Trisha Brown is worth mourning. She was a charmer among radicals, one of the dancemakers whose work I most looked forward to following, knowing it might be not just challengingly new, but also bring strange, amusing and emotive associations. We in the UK were limited in what we saw of her pieces, and I was sad when it seemed to me in the early 2000s that the newer work her company brought over was dipping in energy and inner light; I was very happy that in 2010 she turned up at the Tate Modern with an "art action" that had the wit and playfulness of old, her dancers making surprising little interventions in an exhibition of modern American sculptures.

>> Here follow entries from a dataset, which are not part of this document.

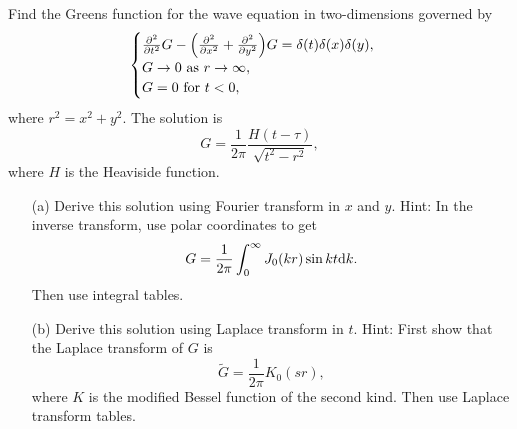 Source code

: \documentclass[12pt]{report}
\begin{document}
\newpage



\begin{problem}
    Find the Greens function for the wave equation in two-dimensions governed by
    \[  
        \begin{cases}
            \frac{\partial^{2} }{\partial t^{2}}G-{\left(\frac{\partial^{2} }{\partial x^{2}} + \frac{\partial^{2} }{\partial y^{2}}\right)}G = \delta(t)\delta(x)\delta(y),\\
            G \to 0 ~\text{as}~ r \to \infty,\\
            G = 0 ~\text{for}~ t<0,
        \end{cases}
    \]
    where $r^2 = x^2 + y^2$. The solution is 
    \[
        G = \frac{1}{2\pi} \frac{H(t-\tau)}{\sqrt{t^2 - r^2}},
    \]
    where $H$ is the Heaviside function. 
    \begin{enumerate}
        \item [(a)]
        Derive this solution using Fourier transform in $x$ and $y$.
        Hint: In the inverse transform, use polar coordinates to get
        \[
            G = \frac{1}{2\pi}\int_0^\infty J_0(k r)\sin{kt} {\mathrm{d}} k.
        \]    
        Then use integral tables. 

        \item [(b)]
        Derive this solution using Laplace transform in $t$.
        Hint: First show that the Laplace transform of $G$ is
        \[
            \tilde{G} = \frac{1}{2\pi}K_0(sr),
        \]
        where $K$ is the modified Bessel function of the second kind. Then use Laplace transform tables.


    \end{enumerate}
\end{problem}
\end{document}
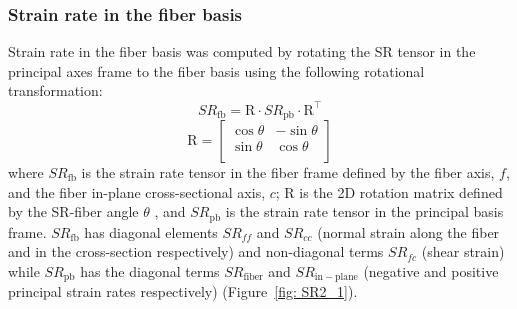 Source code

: \subsubsection{Strain rate in the fiber basis}
Strain rate in the fiber basis was computed by rotating the SR tensor in the principal axes frame to the fiber basis using the following rotational transformation:
\begin{equation}\label{eq: SR2_1}
SR_{\mathrm{fb}}=\mathrm{R}\cdot SR_{\mathrm{pb}} \cdot \mathrm{R}^\intercal
\end{equation}
\begin{equation}\label{eq: SR2_2}
\mathrm{R} = \left [
\begin{matrix}
\cos{\theta} & -\sin{\theta}\\
\sin{\theta} & \cos{\theta}\\
\end{matrix} \right]
\end{equation}
where $SR_{\mathrm{fb}}$ is the strain rate tensor in the fiber frame defined by the fiber axis, $f$, and the fiber in-plane cross-sectional axis, $c$; R is the 2D rotation matrix defined by the SR-fiber angle $\theta$ , and $SR_{\mathrm{pb}}$ is the strain rate tensor in the principal basis frame. 
$SR_{\mathrm{fb}}$ has diagonal elements $SR_{ff}$ and $SR_{cc}$ (normal strain along the fiber and in the cross-section respectively) and non-diagonal terms $SR_{fc}$ (shear strain) while $SR_{\mathrm{pb}}$ has the diagonal terms $SR_{\mathrm{fiber}}$ and $SR_{\mathrm{in-plane}}$ (negative and positive principal strain rates respectively) (Figure~\ref{fig: SR2_1}).
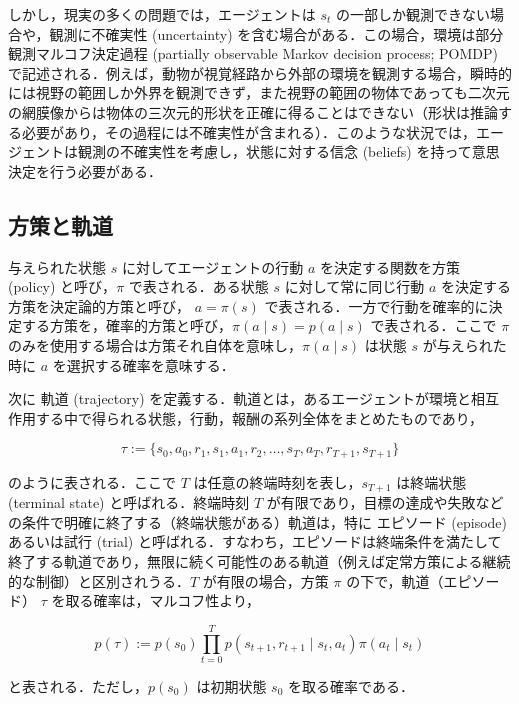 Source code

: \documentclass[titlepage]{ltjsbook}
\begin{document}
しかし，現実の多くの問題では，エージェントは $s_t$ の一部しか観測できない場合や，観測に不確実性 (uncertainty) を含む場合がある．この場合，環境は部分観測マルコフ決定過程 (partially observable Markov decision process; POMDP) で記述される．例えば，動物が視覚経路から外部の環境を観測する場合，瞬時的には視野の範囲しか外界を観測できず，また視野の範囲の物体であっても二次元の網膜像からは物体の三次元的形状を正確に得ることはできない（形状は推論する必要があり，その過程には不確実性が含まれる）．このような状況では，エージェントは観測の不確実性を考慮し，状態に対する信念 (beliefs) を持って意思決定を行う必要がある．

\subsection{方策と軌道}
与えられた状態 $s$ に対してエージェントの行動 $a$ を決定する関数を方策 (policy) と呼び，$\pi$ で表される．ある状態 $s$ に対して常に同じ行動 $a$ を決定する方策を決定論的方策と呼び， $a=\pi(s)$ で表される．一方で行動を確率的に決定する方策を，確率的方策と呼び，$\pi(a \mid s) = p(a \mid s)$ で表される．ここで $\pi$ のみを使用する場合は方策それ自体を意味し，$\pi(a \mid s)$ は状態 $s$ が与えられた時に $a$ を選択する確率を意味する．

次に 軌道 (trajectory) を定義する．軌道とは，あるエージェントが環境と相互作用する中で得られる状態，行動，報酬の系列全体をまとめたものであり，

\begin{equation}
\tau := \{s_0, a_0, r_1, s_1, a_1, r_2, \ldots, s_T, a_T, r_{T+1}, s_{T+1}\}
\end{equation}
  
のように表される．ここで $T$ は任意の終端時刻を表し，$s_{T+1}$ は終端状態 (terminal state) と呼ばれる．終端時刻 $T$ が有限であり，目標の達成や失敗などの条件で明確に終了する（終端状態がある）軌道は，特に エピソード (episode) あるいは試行 (trial) と呼ばれる．すなわち，エピソードは終端条件を満たして終了する軌道であり，無限に続く可能性のある軌道（例えば定常方策による継続的な制御）と区別されうる．$T$ が有限の場合，方策 $\pi$ の下で，軌道（エピソード） $\tau$ を取る確率は，マルコフ性より，

\begin{equation}
p(\tau) := p(s_0) \prod_{t=0}^T p(s_{t+1}, r_{t+1}\mid s_t, a_t) \pi(a_t \mid s_t)
\end{equation}

と表される．ただし，$p(s_0)$ は初期状態 $s_0$ を取る確率である．
\end{document}

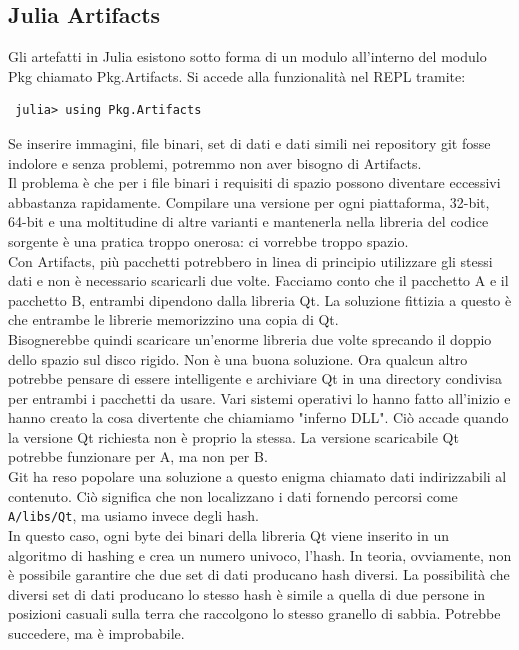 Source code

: \documentclass[a4paper]{extreport}
\begin{document}
\begin{multicols*}{2}
\section{Julia Artifacts}
Gli artefatti\cite{artifacts} in Julia esistono sotto forma di un modulo all'interno del modulo Pkg chiamato Pkg.Artifacts. Si accede alla funzionalità nel REPL tramite:
\begin{verbatim}
 julia> using Pkg.Artifacts    
\end{verbatim}
Se inserire immagini, file binari, set di dati e dati simili nei repository git fosse indolore e senza problemi, potremmo non aver bisogno di Artifacts.\\
Il problema è che per i file binari i requisiti di spazio possono diventare eccessivi abbastanza rapidamente.
Compilare una versione per ogni piattaforma, 32-bit, 64-bit e una moltitudine di altre varianti e mantenerla nella libreria del codice sorgente è una pratica troppo onerosa: ci vorrebbe troppo spazio.\\
Con Artifacts, più pacchetti potrebbero in linea di principio utilizzare gli stessi dati e non è necessario scaricarli due volte. Facciamo conto che il pacchetto A e il pacchetto B, entrambi dipendono dalla libreria Qt. La soluzione fittizia a questo è che entrambe le librerie memorizzino una copia di Qt.\\
Bisognerebbe quindi scaricare un'enorme libreria due volte sprecando il doppio dello spazio sul disco rigido. Non è una buona soluzione. Ora qualcun altro potrebbe pensare di essere intelligente e archiviare Qt in una directory condivisa per entrambi i pacchetti da usare. Vari sistemi operativi lo hanno fatto all'inizio e hanno creato la cosa divertente che chiamiamo "inferno DLL". Ciò accade quando la versione Qt richiesta non è proprio la stessa. La versione scaricabile Qt potrebbe funzionare per A, ma non per B.\\
Git ha reso popolare una soluzione a questo enigma chiamato dati indirizzabili al contenuto. Ciò significa che non localizzano i dati fornendo percorsi come \verb|A/libs/Qt|, ma usiamo invece degli hash.\\
In questo caso, ogni byte dei binari della libreria Qt viene inserito in un algoritmo di hashing e crea un numero univoco, l'hash. In teoria, ovviamente, non è possibile garantire che due set di dati producano hash diversi. La possibilità che diversi set di dati producano lo stesso hash è simile a quella di due persone in posizioni casuali sulla terra che raccolgono lo stesso granello di sabbia. Potrebbe succedere, ma è improbabile.\\

\end{multicols*}
\end{document}
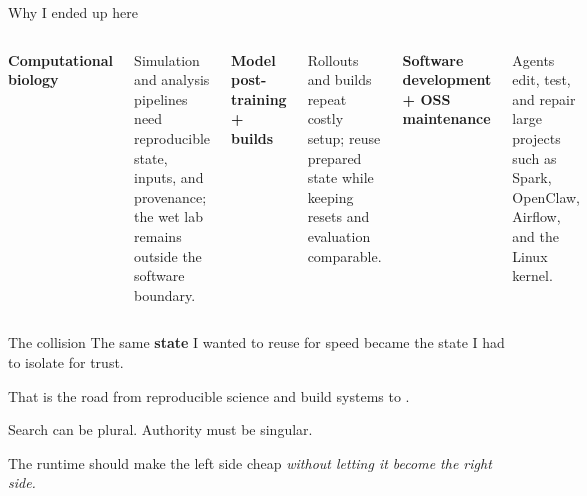 \begin{frame}{Why I ended up here}
\begin{columns}[T,onlytextwidth]
\textbf{Computational biology}\par
\normalsize Simulation and analysis pipelines need reproducible state, inputs, and provenance; the wet lab remains outside the software boundary.

\textbf{Model post-training + builds}\par
\normalsize Rollouts and builds repeat costly setup; reuse prepared state while keeping resets and evaluation comparable.

\textbf{Software development + OSS maintenance}\par
\normalsize Agents edit, test, and repair large projects such as Spark, OpenClaw, Airflow, and the Linux kernel.
\end{columns}

\vspace{0.8em}
\begin{block}{The collision}
\centering
\large The same \textbf{state} I wanted to reuse for speed became the state I had to isolate for trust.
\end{block}

\vspace{0.35em}
\centering\large
That is the road from reproducible science and build systems to .
\end{frame}

\begin{frame}{Search can be plural. Authority must be singular.}
\centering
{}

\vspace{0.35em}
\Large The runtime should make the left side cheap \emph{without letting it become the right side.}
\end{frame}
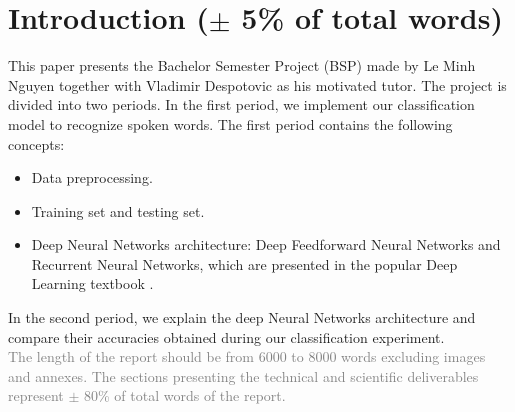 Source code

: \section{Introduction ($\pm$ 5\% of total words)}

This paper presents the Bachelor Semester Project (BSP) made by Le Minh Nguyen
together with Vladimir Despotovic as his motivated tutor. The project is divided
into two periods. In the first period, we implement our classification model to
recognize spoken words. The first period contains the following concepts:\\

\begin{itemize}
\item Data preprocessing.
\item Training set and testing set.
\item Deep Neural Networks architecture: Deep Feedforward Neural Networks and
  Recurrent Neural Networks, which are presented in the popular Deep Learning textbook
  \cite{Goodfellow-et-al-2016}.
\end{itemize}

In the second period, we explain the deep Neural Networks architecture and compare their
accuracies obtained during our classification experiment.\\

\textcolor{gray}{The length of the report should be from 6000 to 8000 words
  excluding images and annexes. The sections presenting the technical and
  scientific deliverables represent $\pm$ 80\% of total words of the report.}
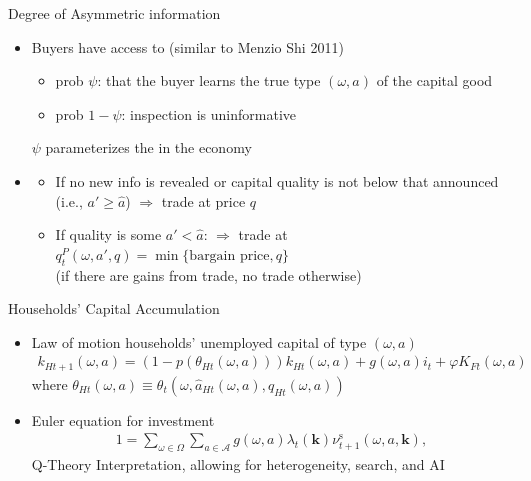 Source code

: \documentclass[english,xcolor=svgnames,aspectratio=169]{beamer}
\newcommand{\Seller}{^\mathrm{s}}
\begin{document}
\begin{frame}{Degree of Asymmetric information}\label{main:insp_protocol}

\begin{itemize}

\item Buyers have access to {\color{dblue}{\bf inspection technology}} {\scriptsize{(similar to Menzio Shi 2011)}} \smallskip
\begin{itemize}
\item prob $\psi$: that the buyer learns the true type $(\omega, a)$ of the capital good \smallskip
\item prob $1-\psi$: inspection is uninformative \smallskip
\end{itemize}
$\psi$ parameterizes the {\color{dred}{degree of asymmetric information}} in the economy
\bigskip
\item {\color{dblue}{\bf Trading protocol upon inspection}} \smallskip
\begin{itemize}
\item If no new info is revealed or capital quality is not below that announced (i.e., $a'\geq \hat a$) $\Rightarrow$ trade at price $q$  \medskip
\item If quality is some $a'<\hat a$: $\Rightarrow$ trade at $q^P_{t}(\omega,a',q)=\min\{\text{bargain price}, q\}$ \\(if there are gains from trade, no trade otherwise) 
\end{itemize}


\end{itemize}


\end{frame}

\begin{frame}{Households' Capital Accumulation}

\bigskip
\begin{itemize}

\item Law of motion households' {\color{dblue}unemployed capital} of type $(\omega,a)$
\begin{align*}
k_{Ht+1}(\omega,a) =(1-p(\theta _{Ht} (\omega,a)))k_{Ht}(\omega,a)+g(\omega,a)i_{t}+\varphi K_{Ft}(\omega,a)
\end{align*}
\medskip
{\scriptsize{where $\theta _{Ht}(\omega,a)\equiv \theta _{t} (\omega,\hat{a}_{Ht}(\omega, a), {q}_{Ht}(\omega, a))$}}

\bigskip 

\item Euler equation for {\color{dblue} investment}
\begin{align*}
1={\sum_{\omega  \in \Omega }} {\sum_{ a  \in \mathcal A}}  g(\omega, a)\lambda_{t}({\mathbf{k}})\nu\Seller_{t+1}(\omega,a,\mathbf{k}),
\end{align*}
Q-Theory Interpretation, allowing for heterogeneity, search, and AI
\end{itemize}
\medskip

\end{frame}
\end{document}

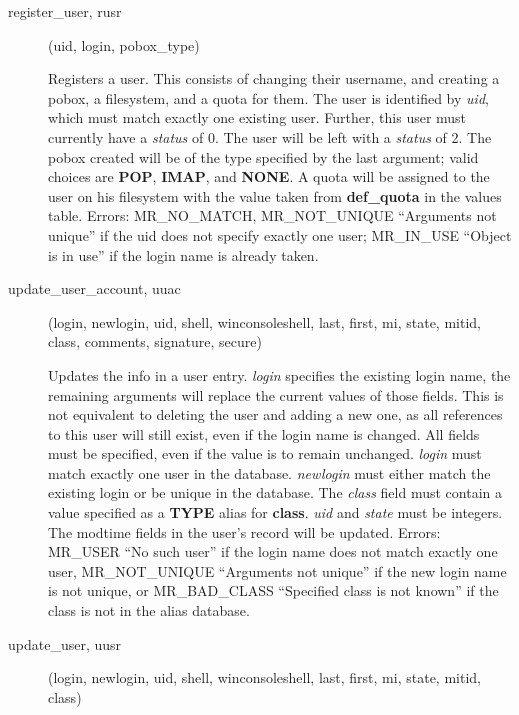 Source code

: \documentclass{article}
\begin{document}
\begin{description}
\item[register\_user, rusr](uid, login, pobox_type)

Registers a user. This consists of changing their username, and creating
a pobox, a filesystem, and a quota for them.  The user is identified by
{\em uid}, which must match exactly one existing user. Further, this
user must currently have a {\em status} of 0. The user will be left with
a {\em status} of 2. The pobox created will be of the type specified by
the last argument; valid choices are {\bf POP}, {\bf IMAP}, and {\bf
NONE}. A quota will be assigned to the user on his filesystem with the
value taken from {\bf def\_quota} in the values table. Errors:
MR\_NO\_MATCH, MR\_NOT\_UNIQUE ``Arguments not unique'' if the uid does
not specify exactly one user; MR\_IN\_USE ``Object is in use'' if the
login name is already taken.

\item[update\_user\_account, uuac](login, newlogin, uid, shell,
winconsoleshell, last,
first, mi, state, mitid, class, comments, signature, secure)

Updates the info in a user entry.  {\em login} specifies the existing
login name, the remaining arguments will replace the current values
of those fields.  This is not equivalent to deleting the user and
adding a new one, as all references to this user will still exist,
even if the login name is changed.  All fields must be specified, even
if the value is to remain unchanged.  {\em login} must match exactly one
user in the database.  {\em newlogin} must either match the existing
login or be unique in the database.  The {\em class} field must contain
a value specified as a {\bf TYPE} alias for {\bf class}.  {\em uid} and
{\em state} must be integers.  The modtime fields in the user's record
will be updated.  Errors: MR\_USER ``No such user'' if the login name
does not match exactly one user, MR\_NOT\_UNIQUE ``Arguments not unique''
if the new login name is not unique, or MR\_BAD\_CLASS ``Specified class
is not known'' if the class is not in the alias database.

\item[update\_user, uusr](login, newlogin, uid, shell, winconsoleshell, last, first, mi, state,
mitid, class)


\end{description}
\end{document}

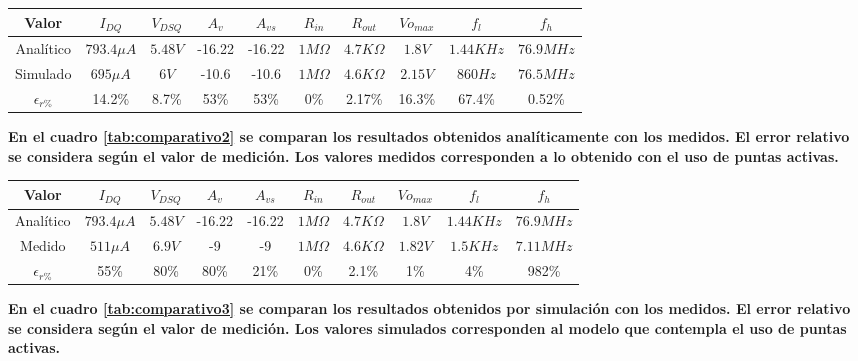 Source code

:\documentclass[a4paper, 10pt, spanish]{article}
\begin{document}
\begin{center}
  \begin{tabular}{|c|c|c|c|c|c|c|c|c|c|}
    \hline
    Valor & $I_{DQ}$ & $V_{DSQ}$ & $A_v$ & $A_{vs}$ & $R_{in}$ & $R_{out}$ & $V{o_{max}}$ & $f_l$ & $f_h$ \\
    \hline
    Analítico & $793.4\mu A$& $5.48V$& -16.22 & -16.22 & $1M\Omega$ & $4.7K\Omega$ & $1.8V$ & $1.44KHz$ & $76.9MHz$ \\
    \hline
    Simulado & $695\mu A$ & $6V$ & -10.6 & -10.6 & $1M\Omega$ & $4.6K\Omega$ & $2.15V$ & $860Hz$ & $76.5MHz$ \\
    \hline
    $\epsilon_{r\%}$ & 14.2\% & 8.7\% & 53\% & 53\% & 0\% & 2.17\% & 16.3\% & 67.4\% & 0.52\% \\
    \hline
  \end{tabular}
  \label{tab:comparativo1}
\end{center}

\textbf{En el cuadro \ref{tab:comparativo2} se comparan los resultados obtenidos analíticamente con los medidos. El error relativo se considera según el valor de medición. Los valores medidos corresponden a lo obtenido con el uso de puntas activas.}

\begin{center}
  \begin{tabular}{|c|c|c|c|c|c|c|c|c|c|}
    \hline
    Valor & $I_{DQ}$ & $V_{DSQ}$ & $A_v$ & $A_{vs}$ & $R_{in}$ & $R_{out}$ & $V{o_{max}}$ & $f_l$ & $f_h$ \\
    \hline
    Analítico & $793.4\mu A$& $5.48V$& -16.22 & -16.22 & $1M\Omega$ & $4.7K\Omega$ & $1.8V$ & $1.44KHz$ & $76.9MHz$ \\
    \hline
    Medido & $511\mu A$ & $6.9V$ & -9 & -9 & $1M\Omega$ & $4.6K\Omega$ & $1.82V$ & $1.5KHz$ & $7.11MHz$ \\
    \hline
    $\epsilon_{r\%}$ & 55\% & 80\% & 80\% & 21\% & 0\% & 2.1\% & 1\% & 4\% & 982\% \\
    \hline
  \end{tabular}
  \label{tab:comparativo2}
\end{center}

\textbf{En el cuadro \ref{tab:comparativo3} se comparan los resultados obtenidos por simulación con los medidos. El error relativo se considera según el valor de medición. Los valores simulados corresponden al modelo que contempla el uso de puntas activas.}
\end{document}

She died last week of vascular dementia at 80, an end ominously similar to that of her mother, as she told me in this interview. (See the Telegraph obituary.)

During my 15 years as the Telegraph's dance critic I felt lucky to have met her twice, in 1997 and 2003. Unlike the coolly elegant Lucinda Childs, combative Twyla Tharp and urbane Yvonne Rainer, old colleagues of hers from the iconoclastic Judson Theatre era whom I'd also interviewed, I found Trisha Brown to be rather shy and surprisingly reticent in manner, with her unruly hair and gentle smile, not at all the iconoclast that she in fact was.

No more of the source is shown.